* Task objective *
Report only the number of lines in the following entries where the word "trials" occurs.

--- Provided records Enclosed Below ---

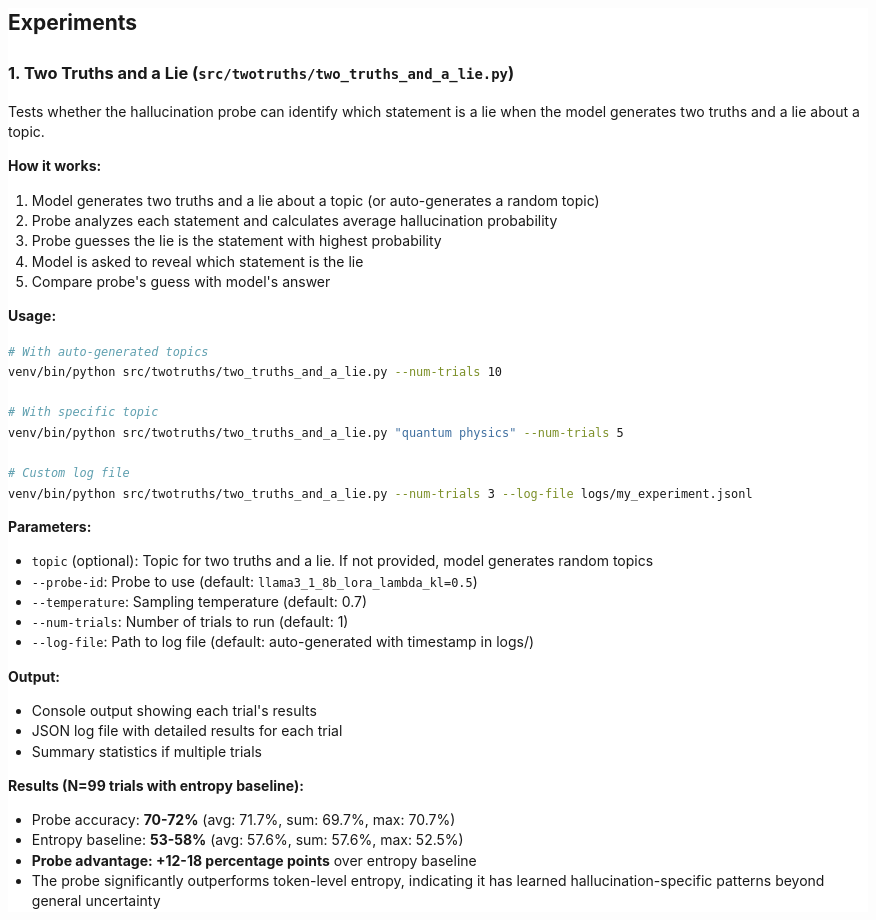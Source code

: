## Experiments

### 1. Two Truths and a Lie (`src/twotruths/two_truths_and_a_lie.py`)

Tests whether the hallucination probe can identify which statement is a lie when the model generates two truths and a lie about a topic.

**How it works:**
1. Model generates two truths and a lie about a topic (or auto-generates a random topic)
2. Probe analyzes each statement and calculates average hallucination probability
3. Probe guesses the lie is the statement with highest probability
4. Model is asked to reveal which statement is the lie
5. Compare probe's guess with model's answer

**Usage:**
```bash
# With auto-generated topics
venv/bin/python src/twotruths/two_truths_and_a_lie.py --num-trials 10

# With specific topic
venv/bin/python src/twotruths/two_truths_and_a_lie.py "quantum physics" --num-trials 5

# Custom log file
venv/bin/python src/twotruths/two_truths_and_a_lie.py --num-trials 3 --log-file logs/my_experiment.jsonl
```

**Parameters:**
- `topic` (optional): Topic for two truths and a lie. If not provided, model generates random topics
- `--probe-id`: Probe to use (default: `llama3_1_8b_lora_lambda_kl=0.5`)
- `--temperature`: Sampling temperature (default: 0.7)
- `--num-trials`: Number of trials to run (default: 1)
- `--log-file`: Path to log file (default: auto-generated with timestamp in logs/)

**Output:**
- Console output showing each trial's results
- JSON log file with detailed results for each trial
- Summary statistics if multiple trials

**Results (N=99 trials with entropy baseline):**
- Probe accuracy: **70-72%** (avg: 71.7%, sum: 69.7%, max: 70.7%)
- Entropy baseline: **53-58%** (avg: 57.6%, sum: 57.6%, max: 52.5%)
- **Probe advantage: +12-18 percentage points** over entropy baseline
- The probe significantly outperforms token-level entropy, indicating it has learned hallucination-specific patterns beyond general uncertainty
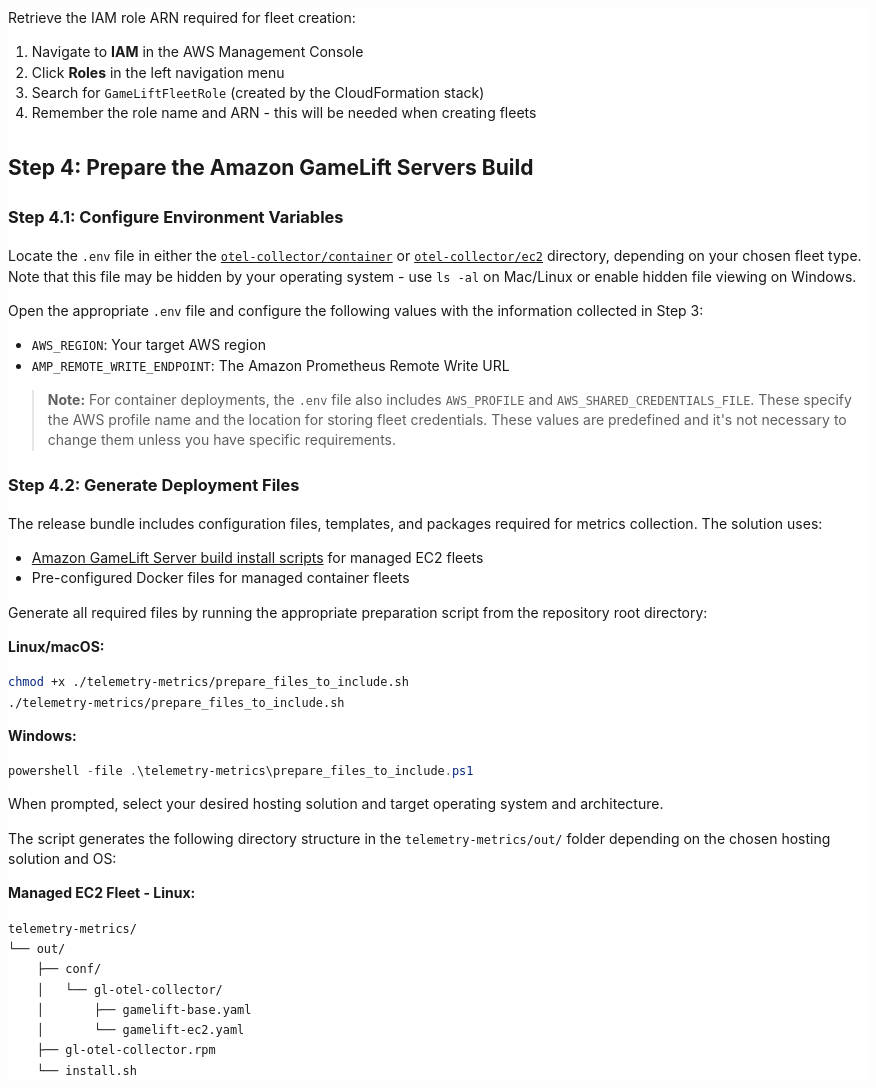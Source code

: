 Retrieve the IAM role ARN required for fleet creation:

1. Navigate to **IAM** in the AWS Management Console
2. Click **Roles** in the left navigation menu
3. Search for `GameLiftFleetRole` (created by the CloudFormation stack)
4. Remember the role name and ARN - this will be needed when creating fleets

## Step 4: Prepare the Amazon GameLift Servers Build

### Step 4.1: Configure Environment Variables

Locate the `.env` file in either the [`otel-collector/container`](otel-collector/container/.env) or [`otel-collector/ec2`](otel-collector/ec2/.env) directory, depending on your chosen fleet type.
Note that this file may be hidden by your operating system - use `ls -al` on Mac/Linux or enable hidden file viewing on Windows.

Open the appropriate `.env` file and configure the following values with the information collected in Step 3:
- `AWS_REGION`: Your target AWS region
- `AMP_REMOTE_WRITE_ENDPOINT`: The Amazon Prometheus Remote Write URL

> **Note:** For container deployments, the `.env` file also includes `AWS_PROFILE` and `AWS_SHARED_CREDENTIALS_FILE`. These specify the AWS profile name
> and the location for storing fleet credentials. These values are predefined and it's not necessary to change them unless you have specific requirements.

### Step 4.2: Generate Deployment Files

The release bundle includes configuration files, templates, and packages required for metrics collection. The solution uses:
- [Amazon GameLift Server build install scripts](https://docs.aws.amazon.com/gamelift/latest/developerguide/gamelift-build-cli-uploading-install.html) for managed EC2 fleets
- Pre-configured Docker files for managed container fleets

Generate all required files by running the appropriate preparation script from the repository root directory:

**Linux/macOS:**
```bash
chmod +x ./telemetry-metrics/prepare_files_to_include.sh
./telemetry-metrics/prepare_files_to_include.sh
```

**Windows:**
```powershell
powershell -file .\telemetry-metrics\prepare_files_to_include.ps1
```

When prompted, select your desired hosting solution and target operating system and architecture.

The script generates the following directory structure in the `telemetry-metrics/out/` folder depending on the chosen hosting solution and OS:

**Managed EC2 Fleet - Linux:**
```
telemetry-metrics/
└── out/
    ├── conf/
    │   └── gl-otel-collector/
    │       ├── gamelift-base.yaml
    │       └── gamelift-ec2.yaml
    ├── gl-otel-collector.rpm
    └── install.sh
```
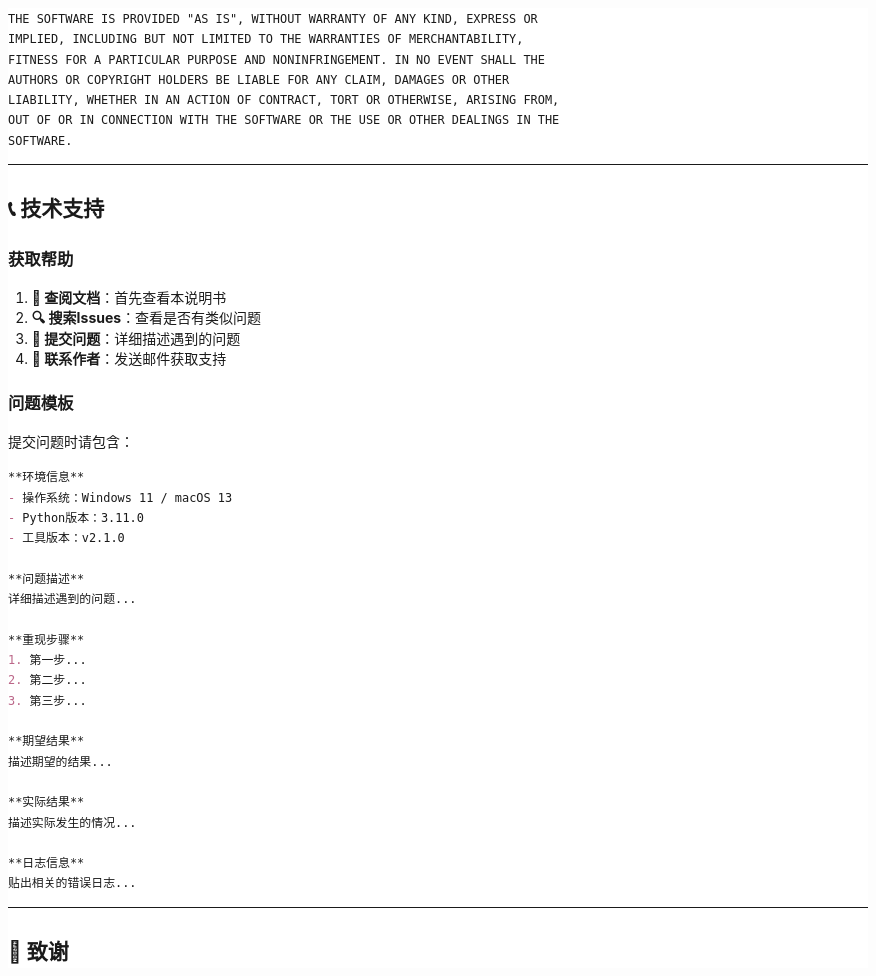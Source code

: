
 ```
THE SOFTWARE IS PROVIDED "AS IS", WITHOUT WARRANTY OF ANY KIND, EXPRESS OR
IMPLIED, INCLUDING BUT NOT LIMITED TO THE WARRANTIES OF MERCHANTABILITY,
FITNESS FOR A PARTICULAR PURPOSE AND NONINFRINGEMENT. IN NO EVENT SHALL THE
AUTHORS OR COPYRIGHT HOLDERS BE LIABLE FOR ANY CLAIM, DAMAGES OR OTHER
LIABILITY, WHETHER IN AN ACTION OF CONTRACT, TORT OR OTHERWISE, ARISING FROM,
OUT OF OR IN CONNECTION WITH THE SOFTWARE OR THE USE OR OTHER DEALINGS IN THE
SOFTWARE.
```

---

## 📞 技术支持

### 获取帮助

1. **📖 查阅文档**：首先查看本说明书
2. **🔍 搜索Issues**：查看是否有类似问题
3. **💬 提交问题**：详细描述遇到的问题
4. **📧 联系作者**：发送邮件获取支持

### 问题模板

提交问题时请包含：

```markdown
**环境信息**
- 操作系统：Windows 11 / macOS 13
- Python版本：3.11.0
- 工具版本：v2.1.0

**问题描述**
详细描述遇到的问题...

**重现步骤**
1. 第一步...
2. 第二步...
3. 第三步...

**期望结果**
描述期望的结果...

**实际结果**
描述实际发生的情况...

**日志信息**
贴出相关的错误日志...
```

---

## 🌟 致谢
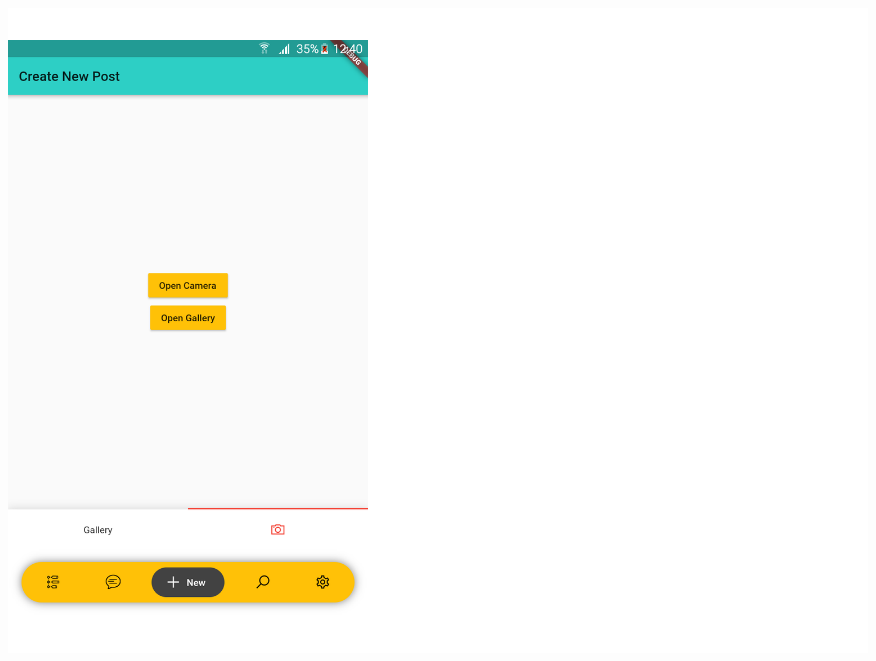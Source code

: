   <img src="https://github.com/vikanshu-joshi/umix/blob/master/screenshots/6.png" width="360" height="640"/>    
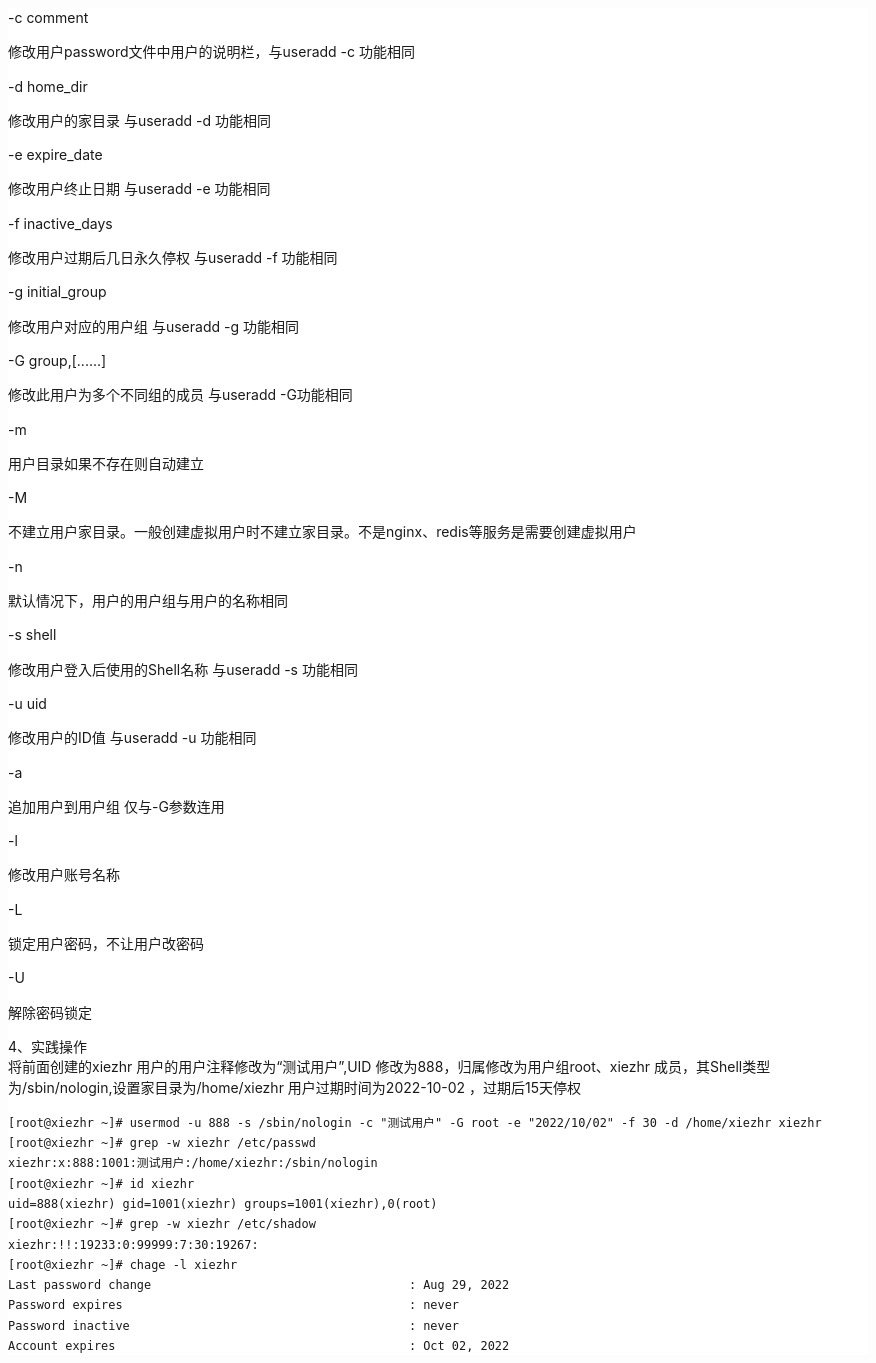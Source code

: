 \-c comment

修改用户password文件中用户的说明栏，与useradd -c 功能相同

\-d home\_dir

修改用户的家目录 与useradd -d 功能相同

\-e expire\_date

修改用户终止日期 与useradd -e 功能相同

\-f inactive\_days

修改用户过期后几日永久停权 与useradd -f 功能相同

\-g initial\_group

修改用户对应的用户组 与useradd -g 功能相同

\-G group,\[......\]

修改此用户为多个不同组的成员 与useradd -G功能相同

\-m

用户目录如果不存在则自动建立

\-M

不建立用户家目录。一般创建虚拟用户时不建立家目录。不是nginx、redis等服务是需要创建虚拟用户

\-n

默认情况下，用户的用户组与用户的名称相同

\-s shell

修改用户登入后使用的Shell名称 与useradd -s 功能相同

\-u uid

修改用户的ID值 与useradd -u 功能相同

\-a

追加用户到用户组 仅与-G参数连用

\-l

修改用户账号名称

\-L

锁定用户密码，不让用户改密码

\-U

解除密码锁定

4、实践操作  
将前面创建的xiezhr 用户的用户注释修改为“测试用户”,UID 修改为888，归属修改为用户组root、xiezhr 成员，其Shell类型为/sbin/nologin,设置家目录为/home/xiezhr 用户过期时间为2022-10-02 ，过期后15天停权

    [root@xiezhr ~]# usermod -u 888 -s /sbin/nologin -c "测试用户" -G root -e "2022/10/02" -f 30 -d /home/xiezhr xiezhr
    [root@xiezhr ~]# grep -w xiezhr /etc/passwd
    xiezhr:x:888:1001:测试用户:/home/xiezhr:/sbin/nologin
    [root@xiezhr ~]# id xiezhr
    uid=888(xiezhr) gid=1001(xiezhr) groups=1001(xiezhr),0(root)
    [root@xiezhr ~]# grep -w xiezhr /etc/shadow
    xiezhr:!!:19233:0:99999:7:30:19267:
    [root@xiezhr ~]# chage -l xiezhr
    Last password change                                    : Aug 29, 2022
    Password expires                                        : never
    Password inactive                                       : never
    Account expires                                         : Oct 02, 2022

--- End of Enclosed Provided records ---

* Problem solution *
6